About this exercise:
Please return every entry below exactly as written, without any of its pictures.

Data:
※

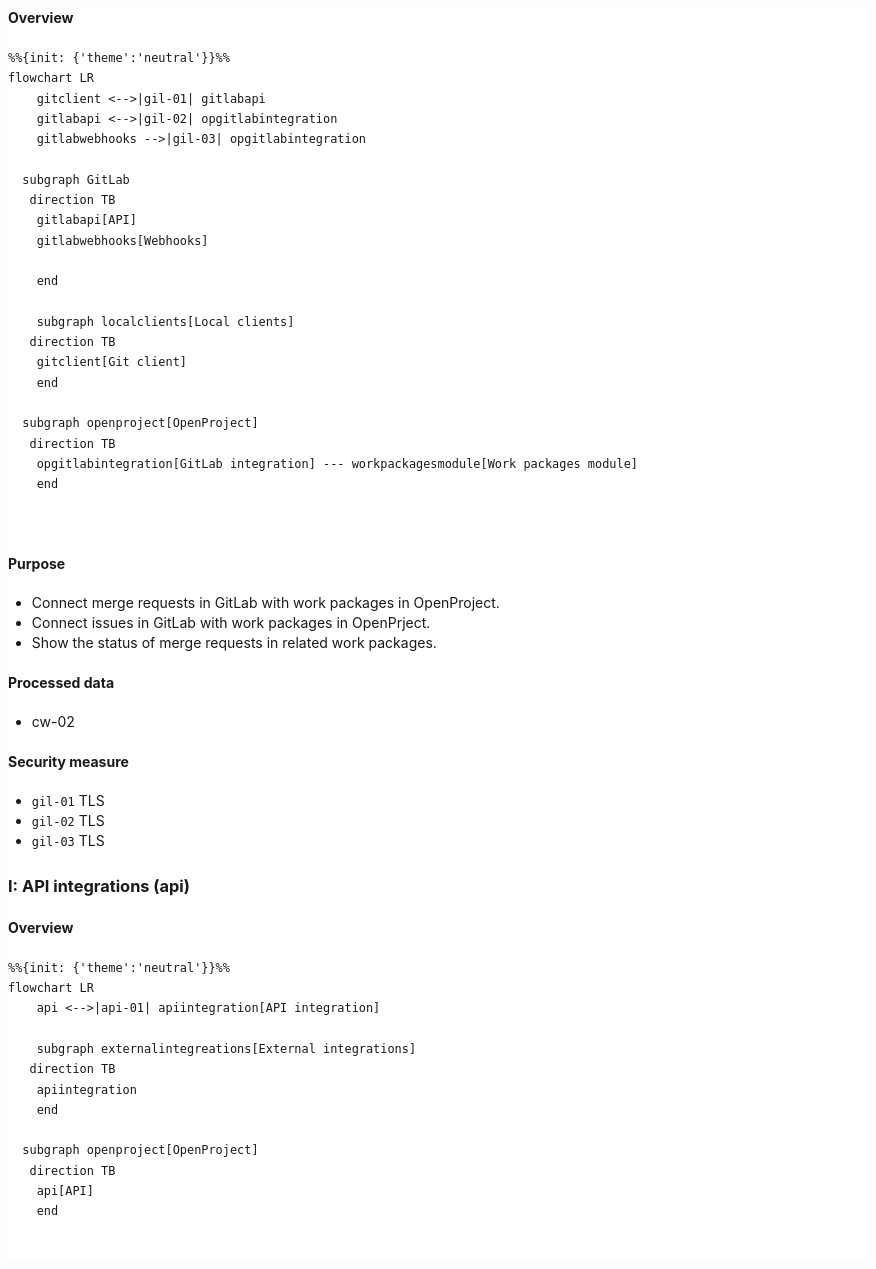 #### Overview

```mermaid
%%{init: {'theme':'neutral'}}%%
flowchart LR
	gitclient <-->|gil-01| gitlabapi
	gitlabapi <-->|gil-02| opgitlabintegration
	gitlabwebhooks -->|gil-03| opgitlabintegration

  subgraph GitLab
   direction TB
  	gitlabapi[API]
	gitlabwebhooks[Webhooks]

	end
	
	subgraph localclients[Local clients]
   direction TB
  	gitclient[Git client]
	end

  subgraph openproject[OpenProject]
   direction TB
  	opgitlabintegration[GitLab integration] --- workpackagesmodule[Work packages module]
	end
  
  
```

#### Purpose

- Connect merge requests in GitLab with work packages in OpenProject.
- Connect issues in GitLab with work packages in OpenPrject.
- Show the status of merge requests in related work packages.

#### Processed data

* cw-02

#### Security measure

* `gil-01` TLS
* `gil-02` TLS
* `gil-03` TLS

### I: API integrations (api)

#### Overview

```mermaid
%%{init: {'theme':'neutral'}}%%
flowchart LR
	api <-->|api-01| apiintegration[API integration]
	
	subgraph externalintegreations[External integrations]
   direction TB
  	apiintegration
	end

  subgraph openproject[OpenProject]
   direction TB
  	api[API]
	end
  
  
```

※

Result of this exercise:
 #### Overview

```mermaid
%%{init: {'theme':'neutral'}}%%
flowchart LR
	gitclient <-->|gil-01| gitlabapi
	gitlabapi <-->|gil-02| opgitlabintegration
	gitlabwebhooks -->|gil-03| opgitlabintegration

  subgraph GitLab
   direction TB
  	gitlabapi[API]
	gitlabwebhooks[Webhooks]

	end
	
	subgraph localclients[Local clients]
   direction TB
  	gitclient[Git client]
	end

  subgraph openproject[OpenProject]
   direction TB
  	opgitlabintegration[GitLab integration] --- workpackagesmodule[Work packages module]
	end
  
  
```

#### Purpose

- Connect merge requests in GitLab with work packages in OpenProject.
- Connect issues in GitLab with work packages in OpenPrject.
- Show the status of merge requests in related work packages.

#### Processed data

* cw-02

#### Security measure

* `gil-01` TLS
* `gil-02` TLS
* `gil-03` TLS

### I: API integrations (api)

#### Overview

```mermaid
%%{init: {'theme':'neutral'}}%%
flowchart LR
	api <-->|api-01| apiintegration[API integration]
	
	subgraph externalintegreations[External integrations]
   direction TB
  	apiintegration
	end

  subgraph openproject[OpenProject]
   direction TB
  	api[API]
	end
  
  
```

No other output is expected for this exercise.